··· Task input ···
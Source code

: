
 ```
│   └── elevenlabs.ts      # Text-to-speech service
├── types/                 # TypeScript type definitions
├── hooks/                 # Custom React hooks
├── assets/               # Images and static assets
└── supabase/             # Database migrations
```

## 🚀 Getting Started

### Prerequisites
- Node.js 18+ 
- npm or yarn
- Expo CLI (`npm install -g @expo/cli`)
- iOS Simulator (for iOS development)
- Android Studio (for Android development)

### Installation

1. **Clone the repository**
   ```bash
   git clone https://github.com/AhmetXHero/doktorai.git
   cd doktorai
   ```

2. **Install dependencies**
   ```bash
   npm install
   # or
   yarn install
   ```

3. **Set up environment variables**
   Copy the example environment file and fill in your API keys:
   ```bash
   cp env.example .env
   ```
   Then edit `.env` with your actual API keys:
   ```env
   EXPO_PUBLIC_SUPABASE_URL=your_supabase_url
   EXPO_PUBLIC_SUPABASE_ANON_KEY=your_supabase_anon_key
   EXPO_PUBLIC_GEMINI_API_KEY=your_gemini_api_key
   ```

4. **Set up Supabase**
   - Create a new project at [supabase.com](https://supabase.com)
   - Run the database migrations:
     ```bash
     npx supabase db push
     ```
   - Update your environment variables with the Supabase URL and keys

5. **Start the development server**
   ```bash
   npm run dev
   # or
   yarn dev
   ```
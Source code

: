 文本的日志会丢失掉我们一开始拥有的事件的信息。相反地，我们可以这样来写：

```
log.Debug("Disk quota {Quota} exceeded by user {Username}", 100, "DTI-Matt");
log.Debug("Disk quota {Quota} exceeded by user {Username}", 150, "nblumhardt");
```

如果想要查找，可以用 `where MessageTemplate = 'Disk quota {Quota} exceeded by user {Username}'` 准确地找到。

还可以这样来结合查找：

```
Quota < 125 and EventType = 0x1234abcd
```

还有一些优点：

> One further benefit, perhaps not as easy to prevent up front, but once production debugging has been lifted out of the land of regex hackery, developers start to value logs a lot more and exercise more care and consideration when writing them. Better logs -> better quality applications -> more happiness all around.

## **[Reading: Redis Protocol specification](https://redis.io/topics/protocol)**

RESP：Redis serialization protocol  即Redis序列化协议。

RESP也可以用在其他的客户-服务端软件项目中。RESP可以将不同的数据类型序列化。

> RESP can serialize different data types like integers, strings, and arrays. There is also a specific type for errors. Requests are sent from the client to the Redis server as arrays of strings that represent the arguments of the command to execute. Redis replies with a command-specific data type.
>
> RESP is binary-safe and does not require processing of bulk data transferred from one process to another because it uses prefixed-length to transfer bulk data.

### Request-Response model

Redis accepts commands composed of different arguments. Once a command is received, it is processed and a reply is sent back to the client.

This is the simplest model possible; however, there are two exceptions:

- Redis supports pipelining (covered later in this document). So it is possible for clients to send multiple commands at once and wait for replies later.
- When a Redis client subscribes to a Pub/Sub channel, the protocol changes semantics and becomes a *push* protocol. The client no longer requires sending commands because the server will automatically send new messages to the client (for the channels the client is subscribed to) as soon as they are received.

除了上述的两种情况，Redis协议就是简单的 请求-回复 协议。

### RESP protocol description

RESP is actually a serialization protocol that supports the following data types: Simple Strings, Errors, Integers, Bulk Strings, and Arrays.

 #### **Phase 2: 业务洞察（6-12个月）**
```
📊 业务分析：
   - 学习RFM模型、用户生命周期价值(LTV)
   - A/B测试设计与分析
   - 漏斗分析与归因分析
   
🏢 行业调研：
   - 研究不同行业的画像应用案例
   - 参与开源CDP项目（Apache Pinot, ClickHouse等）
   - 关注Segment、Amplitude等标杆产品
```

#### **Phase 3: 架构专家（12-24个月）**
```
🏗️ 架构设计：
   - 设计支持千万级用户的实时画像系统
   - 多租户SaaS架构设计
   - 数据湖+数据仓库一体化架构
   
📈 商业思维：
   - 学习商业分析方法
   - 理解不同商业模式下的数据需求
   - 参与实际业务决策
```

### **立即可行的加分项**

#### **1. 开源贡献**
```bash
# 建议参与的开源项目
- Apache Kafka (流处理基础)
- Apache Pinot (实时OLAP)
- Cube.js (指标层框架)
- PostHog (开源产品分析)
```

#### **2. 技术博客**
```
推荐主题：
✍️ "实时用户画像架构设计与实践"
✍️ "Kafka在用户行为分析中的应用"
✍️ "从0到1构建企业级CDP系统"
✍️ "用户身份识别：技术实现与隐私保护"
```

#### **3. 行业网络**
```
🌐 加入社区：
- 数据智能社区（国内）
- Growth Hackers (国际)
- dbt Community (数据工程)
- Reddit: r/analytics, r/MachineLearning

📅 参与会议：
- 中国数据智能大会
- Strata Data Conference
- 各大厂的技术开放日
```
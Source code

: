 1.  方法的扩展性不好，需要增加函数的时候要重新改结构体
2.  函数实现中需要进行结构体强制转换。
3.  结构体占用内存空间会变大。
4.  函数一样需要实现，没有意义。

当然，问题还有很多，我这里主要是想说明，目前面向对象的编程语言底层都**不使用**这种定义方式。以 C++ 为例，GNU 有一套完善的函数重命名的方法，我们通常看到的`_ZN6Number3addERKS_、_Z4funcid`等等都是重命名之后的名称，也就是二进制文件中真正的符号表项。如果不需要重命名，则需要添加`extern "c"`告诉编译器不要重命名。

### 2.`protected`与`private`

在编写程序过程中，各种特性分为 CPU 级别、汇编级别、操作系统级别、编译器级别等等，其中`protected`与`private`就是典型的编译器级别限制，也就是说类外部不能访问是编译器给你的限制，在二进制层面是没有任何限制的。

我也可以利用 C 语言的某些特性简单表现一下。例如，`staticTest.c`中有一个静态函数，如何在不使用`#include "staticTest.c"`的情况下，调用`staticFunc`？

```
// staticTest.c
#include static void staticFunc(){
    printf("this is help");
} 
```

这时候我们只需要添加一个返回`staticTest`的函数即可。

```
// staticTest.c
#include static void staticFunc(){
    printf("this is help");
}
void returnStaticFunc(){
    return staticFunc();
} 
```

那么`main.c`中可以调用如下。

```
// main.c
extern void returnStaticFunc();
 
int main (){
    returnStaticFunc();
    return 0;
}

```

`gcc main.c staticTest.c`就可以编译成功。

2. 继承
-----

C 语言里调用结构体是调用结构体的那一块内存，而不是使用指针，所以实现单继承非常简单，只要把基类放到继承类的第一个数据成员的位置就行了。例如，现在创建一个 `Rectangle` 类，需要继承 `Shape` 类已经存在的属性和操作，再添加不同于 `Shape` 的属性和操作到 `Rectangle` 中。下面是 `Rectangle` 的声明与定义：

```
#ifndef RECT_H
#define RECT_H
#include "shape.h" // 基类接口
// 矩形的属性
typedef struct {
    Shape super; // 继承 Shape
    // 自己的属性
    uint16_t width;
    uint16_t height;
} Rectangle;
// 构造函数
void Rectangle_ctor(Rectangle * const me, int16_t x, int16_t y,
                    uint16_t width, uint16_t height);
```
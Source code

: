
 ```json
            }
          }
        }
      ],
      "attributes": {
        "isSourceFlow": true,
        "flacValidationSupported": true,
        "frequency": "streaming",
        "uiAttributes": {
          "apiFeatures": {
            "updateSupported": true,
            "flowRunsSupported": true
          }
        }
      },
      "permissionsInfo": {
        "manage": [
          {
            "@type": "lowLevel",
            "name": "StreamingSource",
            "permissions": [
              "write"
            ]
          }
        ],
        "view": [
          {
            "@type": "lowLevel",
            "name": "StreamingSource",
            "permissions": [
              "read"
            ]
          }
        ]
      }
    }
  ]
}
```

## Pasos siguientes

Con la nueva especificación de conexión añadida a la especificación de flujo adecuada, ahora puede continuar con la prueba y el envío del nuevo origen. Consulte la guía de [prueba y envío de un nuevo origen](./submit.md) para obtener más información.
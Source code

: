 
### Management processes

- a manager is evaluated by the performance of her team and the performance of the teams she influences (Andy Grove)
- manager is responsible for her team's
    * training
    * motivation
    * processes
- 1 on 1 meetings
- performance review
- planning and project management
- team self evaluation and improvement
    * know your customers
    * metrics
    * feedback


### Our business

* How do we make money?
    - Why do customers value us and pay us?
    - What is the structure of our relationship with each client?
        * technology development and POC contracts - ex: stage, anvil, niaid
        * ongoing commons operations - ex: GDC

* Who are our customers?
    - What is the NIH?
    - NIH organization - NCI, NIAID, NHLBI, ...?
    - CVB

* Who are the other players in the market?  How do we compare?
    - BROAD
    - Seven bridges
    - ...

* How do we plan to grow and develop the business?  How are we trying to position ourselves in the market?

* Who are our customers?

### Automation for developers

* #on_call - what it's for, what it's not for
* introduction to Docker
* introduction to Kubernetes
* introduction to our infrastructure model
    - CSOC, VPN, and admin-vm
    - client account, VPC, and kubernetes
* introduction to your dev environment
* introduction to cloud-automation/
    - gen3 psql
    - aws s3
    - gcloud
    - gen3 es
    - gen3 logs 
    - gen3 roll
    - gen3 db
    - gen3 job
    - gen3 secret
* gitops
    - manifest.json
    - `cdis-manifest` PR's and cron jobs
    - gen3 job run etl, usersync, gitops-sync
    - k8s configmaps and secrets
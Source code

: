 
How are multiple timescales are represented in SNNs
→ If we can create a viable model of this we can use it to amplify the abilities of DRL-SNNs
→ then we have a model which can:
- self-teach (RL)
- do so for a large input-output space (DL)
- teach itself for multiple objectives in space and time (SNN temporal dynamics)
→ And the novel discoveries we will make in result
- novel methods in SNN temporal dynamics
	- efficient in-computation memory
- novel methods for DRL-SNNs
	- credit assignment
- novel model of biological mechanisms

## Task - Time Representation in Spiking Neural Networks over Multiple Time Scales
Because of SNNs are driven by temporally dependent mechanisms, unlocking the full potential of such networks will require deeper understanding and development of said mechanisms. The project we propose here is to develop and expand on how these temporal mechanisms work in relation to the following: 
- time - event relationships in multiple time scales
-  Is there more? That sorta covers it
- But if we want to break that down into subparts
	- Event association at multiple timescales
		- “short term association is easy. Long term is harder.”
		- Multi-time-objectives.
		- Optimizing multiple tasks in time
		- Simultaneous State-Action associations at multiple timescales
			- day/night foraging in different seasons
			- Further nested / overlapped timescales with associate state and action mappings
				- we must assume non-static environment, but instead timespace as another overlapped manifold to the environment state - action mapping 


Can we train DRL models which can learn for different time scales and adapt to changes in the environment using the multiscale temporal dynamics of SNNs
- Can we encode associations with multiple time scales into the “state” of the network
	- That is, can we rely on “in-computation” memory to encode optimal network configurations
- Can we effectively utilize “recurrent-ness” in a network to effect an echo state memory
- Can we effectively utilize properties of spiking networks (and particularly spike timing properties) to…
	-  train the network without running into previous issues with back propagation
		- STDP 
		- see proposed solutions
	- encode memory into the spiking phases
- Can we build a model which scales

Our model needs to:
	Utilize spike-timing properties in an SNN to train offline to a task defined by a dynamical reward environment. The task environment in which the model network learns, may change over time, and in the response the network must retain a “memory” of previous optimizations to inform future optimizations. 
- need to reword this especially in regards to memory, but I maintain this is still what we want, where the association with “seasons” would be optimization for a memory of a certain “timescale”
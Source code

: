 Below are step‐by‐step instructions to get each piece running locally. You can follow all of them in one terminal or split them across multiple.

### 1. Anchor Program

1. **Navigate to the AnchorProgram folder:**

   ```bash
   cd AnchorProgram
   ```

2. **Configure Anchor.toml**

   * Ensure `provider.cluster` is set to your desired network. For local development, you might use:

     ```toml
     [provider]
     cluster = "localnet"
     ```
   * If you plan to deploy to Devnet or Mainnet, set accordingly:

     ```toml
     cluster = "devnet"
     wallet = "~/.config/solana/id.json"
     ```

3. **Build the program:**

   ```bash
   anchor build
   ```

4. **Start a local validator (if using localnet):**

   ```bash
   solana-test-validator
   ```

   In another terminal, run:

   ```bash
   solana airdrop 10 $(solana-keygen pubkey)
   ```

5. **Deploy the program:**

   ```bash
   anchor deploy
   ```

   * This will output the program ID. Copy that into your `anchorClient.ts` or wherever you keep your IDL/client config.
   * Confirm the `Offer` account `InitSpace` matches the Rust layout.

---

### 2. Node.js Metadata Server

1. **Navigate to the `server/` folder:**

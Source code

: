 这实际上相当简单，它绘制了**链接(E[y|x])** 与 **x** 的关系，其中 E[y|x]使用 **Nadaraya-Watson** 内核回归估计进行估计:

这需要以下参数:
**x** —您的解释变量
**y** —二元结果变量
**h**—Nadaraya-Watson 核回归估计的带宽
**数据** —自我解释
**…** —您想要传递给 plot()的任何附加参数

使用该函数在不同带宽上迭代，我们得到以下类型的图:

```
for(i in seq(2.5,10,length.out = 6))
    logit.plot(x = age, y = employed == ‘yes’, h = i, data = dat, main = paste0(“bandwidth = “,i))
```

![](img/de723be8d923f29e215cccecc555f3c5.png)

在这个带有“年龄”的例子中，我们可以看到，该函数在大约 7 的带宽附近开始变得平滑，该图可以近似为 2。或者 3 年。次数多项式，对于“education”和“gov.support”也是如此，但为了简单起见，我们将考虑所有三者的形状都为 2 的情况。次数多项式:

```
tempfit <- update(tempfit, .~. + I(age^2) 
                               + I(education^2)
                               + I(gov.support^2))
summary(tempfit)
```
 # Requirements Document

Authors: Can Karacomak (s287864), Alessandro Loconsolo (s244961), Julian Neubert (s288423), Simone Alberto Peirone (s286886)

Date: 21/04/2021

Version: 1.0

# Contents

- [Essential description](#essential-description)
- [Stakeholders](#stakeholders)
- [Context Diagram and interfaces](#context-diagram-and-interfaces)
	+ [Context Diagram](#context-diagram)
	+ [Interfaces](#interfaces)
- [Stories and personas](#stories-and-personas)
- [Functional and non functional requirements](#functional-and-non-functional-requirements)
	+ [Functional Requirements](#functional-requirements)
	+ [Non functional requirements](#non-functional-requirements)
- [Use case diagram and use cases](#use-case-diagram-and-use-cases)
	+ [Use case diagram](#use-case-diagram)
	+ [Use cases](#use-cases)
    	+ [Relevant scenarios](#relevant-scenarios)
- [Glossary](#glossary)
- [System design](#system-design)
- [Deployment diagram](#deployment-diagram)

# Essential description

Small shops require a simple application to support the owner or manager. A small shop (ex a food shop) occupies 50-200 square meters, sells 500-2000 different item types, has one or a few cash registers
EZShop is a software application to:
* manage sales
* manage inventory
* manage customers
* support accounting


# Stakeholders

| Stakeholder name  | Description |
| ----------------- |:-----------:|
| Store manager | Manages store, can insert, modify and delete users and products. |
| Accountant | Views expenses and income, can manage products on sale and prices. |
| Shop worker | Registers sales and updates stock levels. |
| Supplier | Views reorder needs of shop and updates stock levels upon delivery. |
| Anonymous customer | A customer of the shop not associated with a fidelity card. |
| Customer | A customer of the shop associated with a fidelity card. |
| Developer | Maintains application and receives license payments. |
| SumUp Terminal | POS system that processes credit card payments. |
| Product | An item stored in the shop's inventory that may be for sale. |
···
— About this exercise —
Determine how many lines in the data include the word "returnStaticFunc". Answer with that number alone.

— Problem solution —
3